Florence Cocktail Week marked the reopening of many clubs and bars after the pandemic. There were three categories to participate in the seven days: cocktail bar, high volume bar and hotel bar plus a future bar. In each Cocktail Bar, an FCW21 Cocktail List has been designed specifically for the festival dedicated to Florentine mixology. Here a selection 3 popular cockatails.
"Sapore di Mare "Bartender: Cristian Guitti
5 cl Gin Mare
10 cl Alpex Ginger Ale
2 cl Honey Shrub
Sapore di Mare will bring your mind back to the summer just passed. A memory that stimulates the mind with its freshness and intoxicating charge. It will win you over!
Caffè Concerto Paszkowski "Grap-Tini "Bartender: Luca Manni, Francesco Guetta
2 cl Nardini Grappa Extrafina
3 cl Nardini Citron Water
3 cl Grape Cordial Homemade
The classic Martini goes out of the box and acquires new life and color thanks to the Nardini Cedar Water that intertwines with the extra-fine Nardini Grappa, for a combination of flavor, freshness, strength and acidity well sealed by the Grape Cordial.

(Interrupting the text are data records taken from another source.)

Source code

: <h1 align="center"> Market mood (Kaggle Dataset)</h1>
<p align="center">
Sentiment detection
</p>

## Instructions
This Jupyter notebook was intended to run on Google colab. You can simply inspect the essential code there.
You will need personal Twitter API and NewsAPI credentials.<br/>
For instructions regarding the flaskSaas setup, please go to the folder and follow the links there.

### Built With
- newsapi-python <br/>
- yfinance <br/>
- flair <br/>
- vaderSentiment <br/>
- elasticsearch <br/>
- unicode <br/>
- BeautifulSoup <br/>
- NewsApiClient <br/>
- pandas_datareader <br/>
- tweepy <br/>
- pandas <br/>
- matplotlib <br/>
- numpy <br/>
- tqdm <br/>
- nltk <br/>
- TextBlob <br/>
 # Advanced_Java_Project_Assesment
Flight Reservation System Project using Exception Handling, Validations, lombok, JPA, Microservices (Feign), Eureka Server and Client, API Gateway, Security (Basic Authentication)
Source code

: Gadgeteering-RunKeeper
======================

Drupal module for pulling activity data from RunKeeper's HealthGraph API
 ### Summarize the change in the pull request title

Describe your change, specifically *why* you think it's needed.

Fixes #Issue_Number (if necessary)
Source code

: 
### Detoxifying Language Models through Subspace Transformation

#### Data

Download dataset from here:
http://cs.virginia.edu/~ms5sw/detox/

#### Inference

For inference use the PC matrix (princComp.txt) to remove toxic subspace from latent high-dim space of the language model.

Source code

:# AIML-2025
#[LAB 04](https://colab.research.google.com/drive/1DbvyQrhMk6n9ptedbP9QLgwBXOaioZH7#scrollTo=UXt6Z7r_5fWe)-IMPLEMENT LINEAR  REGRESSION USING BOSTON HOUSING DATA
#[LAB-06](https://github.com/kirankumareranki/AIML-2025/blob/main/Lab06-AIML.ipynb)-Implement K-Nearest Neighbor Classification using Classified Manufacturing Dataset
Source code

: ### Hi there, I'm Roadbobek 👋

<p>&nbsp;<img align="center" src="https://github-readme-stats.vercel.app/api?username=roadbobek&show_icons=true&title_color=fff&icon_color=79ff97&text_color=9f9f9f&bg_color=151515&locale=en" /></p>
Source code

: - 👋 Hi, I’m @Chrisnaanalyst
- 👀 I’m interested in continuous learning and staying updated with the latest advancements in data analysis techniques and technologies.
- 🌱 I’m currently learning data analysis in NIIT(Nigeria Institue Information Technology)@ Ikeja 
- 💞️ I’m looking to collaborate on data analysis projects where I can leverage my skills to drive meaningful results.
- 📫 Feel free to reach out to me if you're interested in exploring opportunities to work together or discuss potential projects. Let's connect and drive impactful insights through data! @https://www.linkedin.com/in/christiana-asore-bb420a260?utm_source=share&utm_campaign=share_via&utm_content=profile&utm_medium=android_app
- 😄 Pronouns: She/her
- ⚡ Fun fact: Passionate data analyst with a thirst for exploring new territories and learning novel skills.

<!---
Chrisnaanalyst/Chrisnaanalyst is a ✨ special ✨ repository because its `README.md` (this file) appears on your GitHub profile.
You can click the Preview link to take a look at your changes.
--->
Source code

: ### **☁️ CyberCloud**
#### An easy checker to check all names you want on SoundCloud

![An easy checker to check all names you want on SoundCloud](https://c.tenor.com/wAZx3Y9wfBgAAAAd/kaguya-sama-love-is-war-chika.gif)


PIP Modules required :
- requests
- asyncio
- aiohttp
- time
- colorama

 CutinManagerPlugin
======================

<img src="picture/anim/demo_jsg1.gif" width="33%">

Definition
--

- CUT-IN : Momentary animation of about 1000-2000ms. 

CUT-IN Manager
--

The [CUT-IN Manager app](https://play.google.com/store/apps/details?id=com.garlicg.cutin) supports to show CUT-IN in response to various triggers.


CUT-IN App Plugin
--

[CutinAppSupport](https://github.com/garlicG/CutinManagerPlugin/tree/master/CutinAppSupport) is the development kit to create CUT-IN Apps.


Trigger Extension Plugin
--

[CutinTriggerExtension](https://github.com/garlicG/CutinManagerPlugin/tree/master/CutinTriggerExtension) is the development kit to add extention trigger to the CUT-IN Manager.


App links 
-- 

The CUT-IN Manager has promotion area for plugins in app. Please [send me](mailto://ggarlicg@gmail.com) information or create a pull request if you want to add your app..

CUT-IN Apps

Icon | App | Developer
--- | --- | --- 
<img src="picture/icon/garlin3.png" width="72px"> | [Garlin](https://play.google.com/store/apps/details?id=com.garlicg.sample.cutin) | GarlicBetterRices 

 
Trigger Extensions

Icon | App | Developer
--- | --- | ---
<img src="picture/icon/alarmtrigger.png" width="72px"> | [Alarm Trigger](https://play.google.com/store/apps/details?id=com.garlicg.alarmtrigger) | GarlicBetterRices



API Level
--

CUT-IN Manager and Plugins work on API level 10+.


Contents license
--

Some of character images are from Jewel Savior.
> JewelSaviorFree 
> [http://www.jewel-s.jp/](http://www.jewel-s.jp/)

The triumph of flavors slips into the elegance of a cup that contains soft, vaguely straw-colored colors, capable of expressing harmony and grace.
Fake Firenze - "Capriccio N°5 " - Bartender: Daniele Cristellon
3 cl Ginarte Premium Dry Gin
1,5 cl Bitter Fusetti
3 cl Lime Juice
2.25 cl Grilled Pineapple Syrup
1 Spoon Sugar Syrup
3 Drops foamer
Rosemary Perfume Spray
The entry into the mouth is sweet and short, followed by the refreshing citrus notes of lime and the bittering part of Bitter Fusetti, which goes well with the botanicals of Ginarte, granting the palate a balsamic and not predominant bitterness, balanced by the fruity sweetness of the pineapple syrup. The vaporization of rosemary creates a fresh and herbaceous contrast with the sweet entry in the mouth. The edible garnish exploits the contrast between the sweetness of the caramel and the Fusetti bitter.